*WHAT TO PRODUCE:*
Nothing but the lines from the first line of the entries through the line with "As a frequent" should appear in the answer, transcribed exactly and free of pictures.

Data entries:
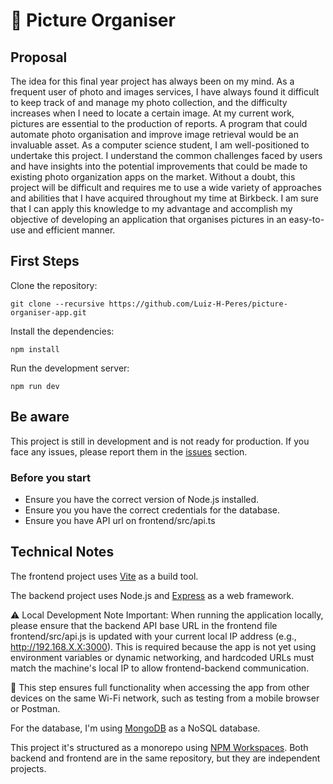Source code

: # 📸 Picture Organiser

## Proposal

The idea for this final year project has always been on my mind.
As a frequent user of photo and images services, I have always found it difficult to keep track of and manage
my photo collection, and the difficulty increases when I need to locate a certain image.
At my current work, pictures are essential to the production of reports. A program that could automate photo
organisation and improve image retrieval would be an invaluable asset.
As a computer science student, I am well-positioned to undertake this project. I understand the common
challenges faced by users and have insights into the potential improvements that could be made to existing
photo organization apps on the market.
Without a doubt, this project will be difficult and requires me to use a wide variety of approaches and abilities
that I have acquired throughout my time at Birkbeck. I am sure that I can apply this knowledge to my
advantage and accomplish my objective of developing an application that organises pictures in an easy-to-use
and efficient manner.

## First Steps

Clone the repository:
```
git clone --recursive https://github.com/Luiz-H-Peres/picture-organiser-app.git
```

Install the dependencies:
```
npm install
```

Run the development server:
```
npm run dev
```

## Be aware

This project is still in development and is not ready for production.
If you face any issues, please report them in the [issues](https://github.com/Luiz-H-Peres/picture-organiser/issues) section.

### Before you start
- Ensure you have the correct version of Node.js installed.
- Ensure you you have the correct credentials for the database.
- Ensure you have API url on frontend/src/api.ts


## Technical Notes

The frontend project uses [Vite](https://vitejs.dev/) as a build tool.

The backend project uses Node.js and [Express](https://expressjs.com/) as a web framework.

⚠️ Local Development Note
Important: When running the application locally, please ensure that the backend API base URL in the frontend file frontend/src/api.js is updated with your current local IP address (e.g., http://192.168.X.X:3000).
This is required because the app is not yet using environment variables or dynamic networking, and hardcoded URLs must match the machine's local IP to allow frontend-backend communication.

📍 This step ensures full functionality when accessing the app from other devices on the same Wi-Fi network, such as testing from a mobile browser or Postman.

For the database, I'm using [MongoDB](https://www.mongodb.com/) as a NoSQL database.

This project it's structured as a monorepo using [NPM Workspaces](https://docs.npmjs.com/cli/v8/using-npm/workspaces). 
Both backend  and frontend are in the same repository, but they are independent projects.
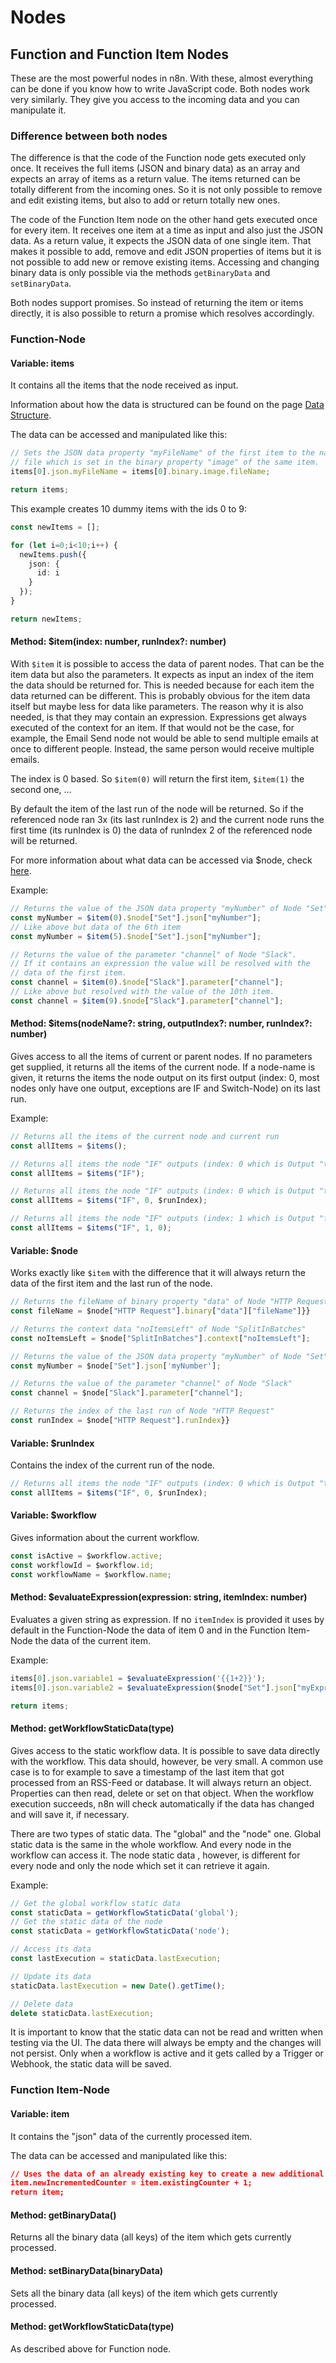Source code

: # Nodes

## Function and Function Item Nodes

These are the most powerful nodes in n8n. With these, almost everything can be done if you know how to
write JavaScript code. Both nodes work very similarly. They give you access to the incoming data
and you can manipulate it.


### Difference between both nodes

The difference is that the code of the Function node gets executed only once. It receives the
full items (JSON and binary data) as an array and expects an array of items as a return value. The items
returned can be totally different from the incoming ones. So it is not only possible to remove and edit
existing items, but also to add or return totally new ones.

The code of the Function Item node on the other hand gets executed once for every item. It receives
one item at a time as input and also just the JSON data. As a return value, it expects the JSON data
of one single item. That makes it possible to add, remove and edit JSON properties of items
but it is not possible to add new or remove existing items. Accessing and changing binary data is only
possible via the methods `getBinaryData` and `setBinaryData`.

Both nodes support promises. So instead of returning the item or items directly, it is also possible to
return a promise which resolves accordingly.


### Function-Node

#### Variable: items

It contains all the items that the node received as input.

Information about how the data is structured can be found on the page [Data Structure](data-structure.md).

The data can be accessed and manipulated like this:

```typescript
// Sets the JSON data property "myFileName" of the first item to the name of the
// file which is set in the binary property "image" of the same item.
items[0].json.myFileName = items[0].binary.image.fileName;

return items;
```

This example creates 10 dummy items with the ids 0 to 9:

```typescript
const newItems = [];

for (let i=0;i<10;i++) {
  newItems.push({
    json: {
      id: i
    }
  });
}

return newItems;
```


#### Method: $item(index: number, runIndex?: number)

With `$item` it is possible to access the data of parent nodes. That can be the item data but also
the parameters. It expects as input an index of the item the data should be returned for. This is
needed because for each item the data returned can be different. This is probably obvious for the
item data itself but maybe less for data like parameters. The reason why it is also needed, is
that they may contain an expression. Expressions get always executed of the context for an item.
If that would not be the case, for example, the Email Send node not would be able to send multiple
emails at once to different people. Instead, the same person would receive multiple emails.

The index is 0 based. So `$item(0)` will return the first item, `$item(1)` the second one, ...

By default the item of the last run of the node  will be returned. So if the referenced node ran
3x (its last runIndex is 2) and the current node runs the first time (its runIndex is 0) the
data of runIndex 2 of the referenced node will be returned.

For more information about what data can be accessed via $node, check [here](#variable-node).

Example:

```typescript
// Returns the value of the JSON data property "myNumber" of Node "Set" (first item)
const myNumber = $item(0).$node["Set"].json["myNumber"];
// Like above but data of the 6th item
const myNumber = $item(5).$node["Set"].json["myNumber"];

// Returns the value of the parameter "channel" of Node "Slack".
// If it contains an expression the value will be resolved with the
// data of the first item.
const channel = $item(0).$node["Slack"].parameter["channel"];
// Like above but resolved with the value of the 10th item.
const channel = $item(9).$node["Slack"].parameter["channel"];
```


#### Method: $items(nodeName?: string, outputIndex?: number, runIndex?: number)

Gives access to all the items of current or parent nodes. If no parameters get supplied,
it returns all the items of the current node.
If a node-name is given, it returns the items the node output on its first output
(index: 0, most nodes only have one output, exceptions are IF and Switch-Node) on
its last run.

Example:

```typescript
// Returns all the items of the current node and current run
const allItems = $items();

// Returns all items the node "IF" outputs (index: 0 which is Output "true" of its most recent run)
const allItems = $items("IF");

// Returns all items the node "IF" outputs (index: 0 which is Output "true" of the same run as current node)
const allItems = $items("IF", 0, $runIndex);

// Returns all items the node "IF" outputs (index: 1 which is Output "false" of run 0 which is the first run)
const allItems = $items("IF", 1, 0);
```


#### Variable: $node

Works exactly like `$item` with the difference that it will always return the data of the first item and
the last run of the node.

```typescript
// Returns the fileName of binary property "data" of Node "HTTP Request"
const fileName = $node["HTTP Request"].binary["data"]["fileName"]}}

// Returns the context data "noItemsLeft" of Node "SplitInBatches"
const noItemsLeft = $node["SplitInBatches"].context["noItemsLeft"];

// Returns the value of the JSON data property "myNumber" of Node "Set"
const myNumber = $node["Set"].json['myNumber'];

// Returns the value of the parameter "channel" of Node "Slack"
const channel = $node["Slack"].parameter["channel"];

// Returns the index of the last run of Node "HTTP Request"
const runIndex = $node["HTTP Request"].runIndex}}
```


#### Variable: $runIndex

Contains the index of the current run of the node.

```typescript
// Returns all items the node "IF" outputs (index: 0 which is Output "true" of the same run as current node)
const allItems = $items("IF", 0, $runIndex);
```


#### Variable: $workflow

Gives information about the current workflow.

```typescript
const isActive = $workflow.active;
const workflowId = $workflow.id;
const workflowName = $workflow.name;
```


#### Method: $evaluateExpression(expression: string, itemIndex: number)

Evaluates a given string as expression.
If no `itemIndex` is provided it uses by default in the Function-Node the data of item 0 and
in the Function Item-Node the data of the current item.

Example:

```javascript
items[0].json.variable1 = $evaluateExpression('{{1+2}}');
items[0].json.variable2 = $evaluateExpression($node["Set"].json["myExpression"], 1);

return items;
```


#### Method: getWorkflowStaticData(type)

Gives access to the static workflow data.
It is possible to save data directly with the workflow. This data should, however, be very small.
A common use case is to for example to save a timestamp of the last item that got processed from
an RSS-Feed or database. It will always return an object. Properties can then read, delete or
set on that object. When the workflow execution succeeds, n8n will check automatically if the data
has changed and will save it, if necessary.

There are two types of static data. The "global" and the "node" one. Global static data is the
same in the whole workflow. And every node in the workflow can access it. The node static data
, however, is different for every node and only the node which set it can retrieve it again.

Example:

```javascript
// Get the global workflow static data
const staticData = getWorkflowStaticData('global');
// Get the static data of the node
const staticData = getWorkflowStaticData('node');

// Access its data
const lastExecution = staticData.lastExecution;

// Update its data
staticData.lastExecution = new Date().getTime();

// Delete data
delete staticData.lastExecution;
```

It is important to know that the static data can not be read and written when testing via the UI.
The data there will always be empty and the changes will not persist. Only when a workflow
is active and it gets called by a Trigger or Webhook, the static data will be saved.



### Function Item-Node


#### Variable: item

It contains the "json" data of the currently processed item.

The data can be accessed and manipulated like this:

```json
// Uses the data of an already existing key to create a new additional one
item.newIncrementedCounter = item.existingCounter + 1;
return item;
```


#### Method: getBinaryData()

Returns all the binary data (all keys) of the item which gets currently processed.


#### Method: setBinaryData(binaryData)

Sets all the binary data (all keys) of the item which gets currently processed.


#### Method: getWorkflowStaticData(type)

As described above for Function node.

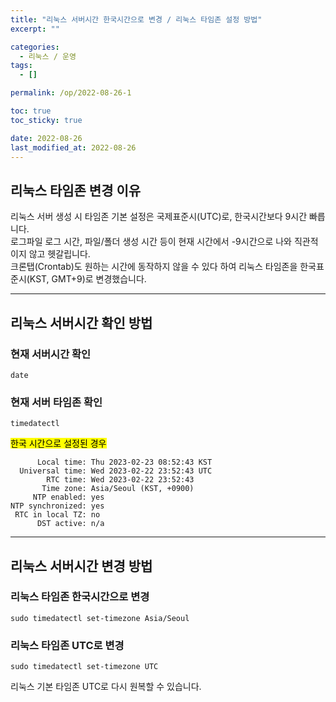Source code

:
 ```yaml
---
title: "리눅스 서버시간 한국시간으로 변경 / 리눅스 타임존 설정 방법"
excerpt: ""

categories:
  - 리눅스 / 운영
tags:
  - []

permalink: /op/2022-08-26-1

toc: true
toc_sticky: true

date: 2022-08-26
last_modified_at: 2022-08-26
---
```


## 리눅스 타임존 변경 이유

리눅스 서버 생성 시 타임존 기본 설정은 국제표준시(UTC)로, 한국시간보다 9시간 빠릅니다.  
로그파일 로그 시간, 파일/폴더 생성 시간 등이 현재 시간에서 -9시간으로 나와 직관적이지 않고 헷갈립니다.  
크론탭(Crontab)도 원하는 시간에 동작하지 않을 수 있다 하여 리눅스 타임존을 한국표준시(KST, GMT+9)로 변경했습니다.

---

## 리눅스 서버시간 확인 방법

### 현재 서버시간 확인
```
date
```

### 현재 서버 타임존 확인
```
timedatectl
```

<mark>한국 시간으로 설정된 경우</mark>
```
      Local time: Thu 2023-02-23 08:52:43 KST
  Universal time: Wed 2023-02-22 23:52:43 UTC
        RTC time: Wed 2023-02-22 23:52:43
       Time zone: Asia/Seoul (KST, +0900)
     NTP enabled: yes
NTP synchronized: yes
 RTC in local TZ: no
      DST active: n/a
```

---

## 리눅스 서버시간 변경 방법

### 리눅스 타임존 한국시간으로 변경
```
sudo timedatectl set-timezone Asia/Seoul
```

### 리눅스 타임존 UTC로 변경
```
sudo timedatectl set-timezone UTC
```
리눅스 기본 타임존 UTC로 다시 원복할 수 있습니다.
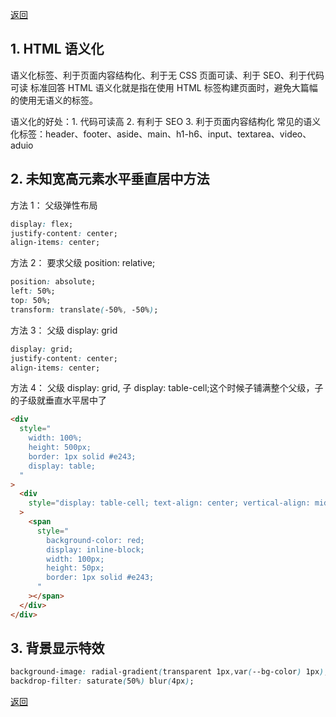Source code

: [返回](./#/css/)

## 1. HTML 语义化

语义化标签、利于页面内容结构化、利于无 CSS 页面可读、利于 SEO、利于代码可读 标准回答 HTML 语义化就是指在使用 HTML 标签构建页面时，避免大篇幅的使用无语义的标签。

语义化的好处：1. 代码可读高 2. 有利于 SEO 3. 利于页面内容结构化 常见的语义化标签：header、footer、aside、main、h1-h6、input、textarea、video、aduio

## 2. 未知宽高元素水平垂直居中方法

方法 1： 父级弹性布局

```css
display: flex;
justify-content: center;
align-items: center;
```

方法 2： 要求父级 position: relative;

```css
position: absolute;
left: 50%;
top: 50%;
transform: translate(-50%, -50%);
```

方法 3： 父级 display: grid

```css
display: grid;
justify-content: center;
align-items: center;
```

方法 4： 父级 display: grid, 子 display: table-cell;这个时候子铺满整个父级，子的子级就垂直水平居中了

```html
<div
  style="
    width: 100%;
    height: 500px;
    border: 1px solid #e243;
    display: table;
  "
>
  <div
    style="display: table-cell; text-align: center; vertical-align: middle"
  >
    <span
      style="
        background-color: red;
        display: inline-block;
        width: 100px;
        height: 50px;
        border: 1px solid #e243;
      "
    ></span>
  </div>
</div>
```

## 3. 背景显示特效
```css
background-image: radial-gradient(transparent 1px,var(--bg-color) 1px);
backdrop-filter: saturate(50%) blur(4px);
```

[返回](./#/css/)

*ANSWER SECTION:*
Source code

: # 📸 Picture Organiser

## Proposal

The idea for this final year project has always been on my mind.
As a frequent user of photo and images services, I have always found it difficult to keep track of and manage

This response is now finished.